Detto questo è comprensibile come, per impossibilità di apportare setting diversi vista anche l’eliminazione del warm-up (altra inutilità..), guidare una vettura di Formula 1 sull’acqua (e che acqua, quella scesa a Montreal) con un assetto da asciutto diventi praticamente impossibile. Nemmeno una sensibilità da Campioni può essere determinante per non incappare in un errore. L’altezza da terra così ridotta, compensata in minima parte dalle coperture da bagnato Pirelli dotate di una battistrada più alto rispetto a quelle da asciutto, sarebbe stata una garanzia di acquaplaning e uscite di pista, nel caso in cui la gara di domenica non fosse iniziata in regime di Safety Car. Un assetto rigido sul bagnato, inoltre, rende imprevedibili le reazioni della vettura in frenata e in accelerazione, così come in ingresso di curva. E, ultima cosa ma non di minore importanza, ricordiamo come le squadre non avessero mai avuto esperienza con le coperture rain fino a questo GP. Solo nelle libere della Turchia, infatti, erano state utilizzate. Ma, di fatto, queste mescole erano sconosciute per tutti.
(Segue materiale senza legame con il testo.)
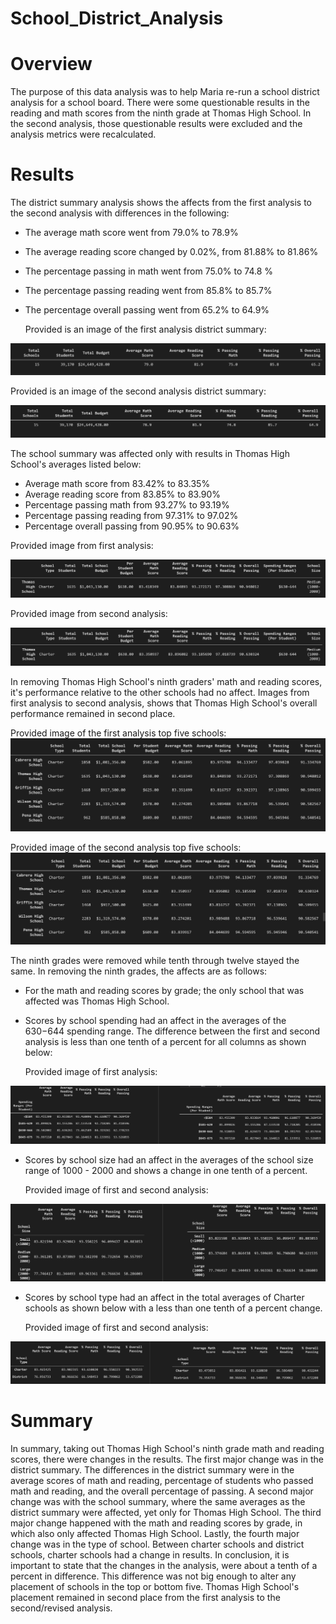 # School_District_Analysis
# Overview
The purpose of this data analysis was to help Maria re-run a school district analysis for a school board. There were some questionable results in the reading and math scores from the ninth grade at Thomas High School. In the second analysis, those questionable results were excluded and the analysis metrics were recalculated. 


#


# Results
The district summary analysis shows the affects from the first analysis to the second analysis with differences in the following:

- The average math score went from 79.0% to 78.9% 
- The average reading score changed by 0.02%, from 81.88% to 81.86% 
- The percentage passing in math went from 75.0% to 74.8 %
- The percentage passing reading went from 85.8% to 85.7%
- The percentage overall passing went from 65.2% to 64.9%


   Provided is an image of the first analysis district summary:

![SCHOOL_FRAME](Resources\district_summary_original.PNG)



   Provided is an image of the second analysis district summary:


![SCHOOL_Data](Resources\district_summary_challenge.PNG)





The school summary was affected only with results in Thomas High School's averages listed below:
 
 - Average math score from 83.42% to 83.35%
 - Average reading score from 83.85% to 83.90% 
 - Percentage passing math from 93.27% to 93.19%
 - Percentage passing reading from 97.31% to 97.02%
 - Percentage overall passing from 90.95% to 90.63%

Provided image from first analysis:

  
![Data_FRAME](Resources\school_summary_original.PNG)



   Provided image from second analysis:



![SC_FRAME](Resources\school_summary_challenge.PNG)


In removing Thomas High School's ninth graders' math and reading scores, it's performance relative to the other schools had no affect. Images from first analysis to second analysis, shows that Thomas High School's overall performance remained in second place.

 Provided image of the first analysis top five schools:
![SCHL_D_FRAME](Resources\thomas_perform_original.PNG)

Provided image of the second analysis top five schools:
![L_T_FRAME](Resources\thomas_perform_challenge.PNG)

The ninth grades were removed while tenth through twelve stayed the same. In removing the ninth grades, the affects are as follows:

- For the math and reading scores by grade; the only school that was affected was Thomas High School. 
 
- Scores by school spending had an affect in the averages of the $630-$644 spending range. The difference between the first and second analysis is less than one tenth of a percent for all columns as shown below:  

   Provided image of  first analysis:


![SCL_A_FRAME](Resources\spend_original_challenge.PNG)



- Scores by school size had an affect in the averages of the school size range of 1000 - 2000 and shows a change in one tenth of a percent. 

    Provided image of first and second analysis:
   
![SC_Da_FR](Resources\size_original_challenge.PNG)

- Scores by school type had an affect in the total averages of Charter schools as shown below with a less than one tenth of a percent change. 
 
   Provided image of first and second analysis:

![H_D_ME](Resources\type_original_challenge.PNG) 
    

# Summary
In summary, taking out Thomas High School's ninth grade math and reading scores, there were changes in the results. The first major change was in the district summary. The differences in the district summary were in the average scores of math and reading, percentage of students who passed math and reading, and the overall percentage of passing. A second major change was with the school summary, where the same averages as the district summary were affected, yet only for Thomas High School. The  third major change happened with the math and reading scores by grade, in which also only affected Thomas High School. Lastly, the fourth major change was in the type of school. Between charter schools and district schools, charter schools had a change in results. In conclusion, it is important to state that the changes in the analysis, were about a tenth of a percent in difference. This difference was not big enough to alter any placement of schools in the top or bottom five. Thomas High School's placement remained in second place from the first analysis to the second/revised analysis.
Pertanto, considerate le variabili in gioco (pista ‘pericolosa’ vista la mancanza di vie di fuga, assetti da asciutto, gomme rain ‘sconosciute’, pozzanghere che hanno necessitato l’intervento di mezzi esterni) ci sentiamo di giustificare la scelta della direzione gara. A volte il tifo porta a conclusioni affrettate, perchè è facile giudicare dalla poltrona di casa nostra e, soprattutto, la bravura di TUTTI questi piloti è quella di far sembrare facili azioni che per ‘comuni mortali’ sarebbero impossibili da replicare. Sarebbe corretto, quindi, nei confronti di tutti, mettersi nei panni di chi guida rischiando grosso e considerare tutte le attenuanti del caso. Anche se, nello specifico di Montreal, riconosciamo anche noi come sia stata troppo lunga (di 5 o 6 giri almeno) l’attesa per l’ultimo via libera dopo la sospensione. E infatti, via team radio, qualche pilota si è lamentato.

Cosa fare, allora?
Il Parco Chiuso, risalente al 2003, è ormai (o è sempre stata?) una regola inutile. Già la sua introduzione, motivata dall’esigenza di dare un freno alle soluzioni esasperate e differenti utilizzate tra qualifiche e gara, fu contestata ampiamente, ma ora la sua applicazione pare non aver più senso, sempre che ne abbia avuto.

Eliminarlo vorrebbe dire permettere alle scuderie di apportare, come succedeva prima della sua introduzione, tutte quelle modifiche che possono aiutare a migliorare le prestazioni in gara, magari a fronte di una cattiva qualifica. E, in caso di meteo incerto o pioggia in arrivo, dare la possibilità di ‘mettere in sicurezza’ le vetture con un assetto adatto alle condizioni atmosferiche. Il che sarebbe utile per evitare, in parte, i problemi riscontrati domenica.

Altro dettaglio non da poco sarebbe quello di dare il via ai GP sempre nel primo pomeriggio, in barba ai dettami televisivi. Il GP della Malesia 2009 fu sospeso definitivamente anche per motivi di visibilità, visto che si era partiti alle 17 locali anzichè alle 14 usuali, addirittura le 13 come in Canada questa domenica.

Per chi, infine, inneggia agli anni passati in cui si correva sempre e comunque, ricordiamo il Gp d’Australia 1991. Gara sospesa dopo 24 minuti e 14 giri, con assegnazione di punteggio dimezzato, per un diluvio universale sul tracciato di Adelaide.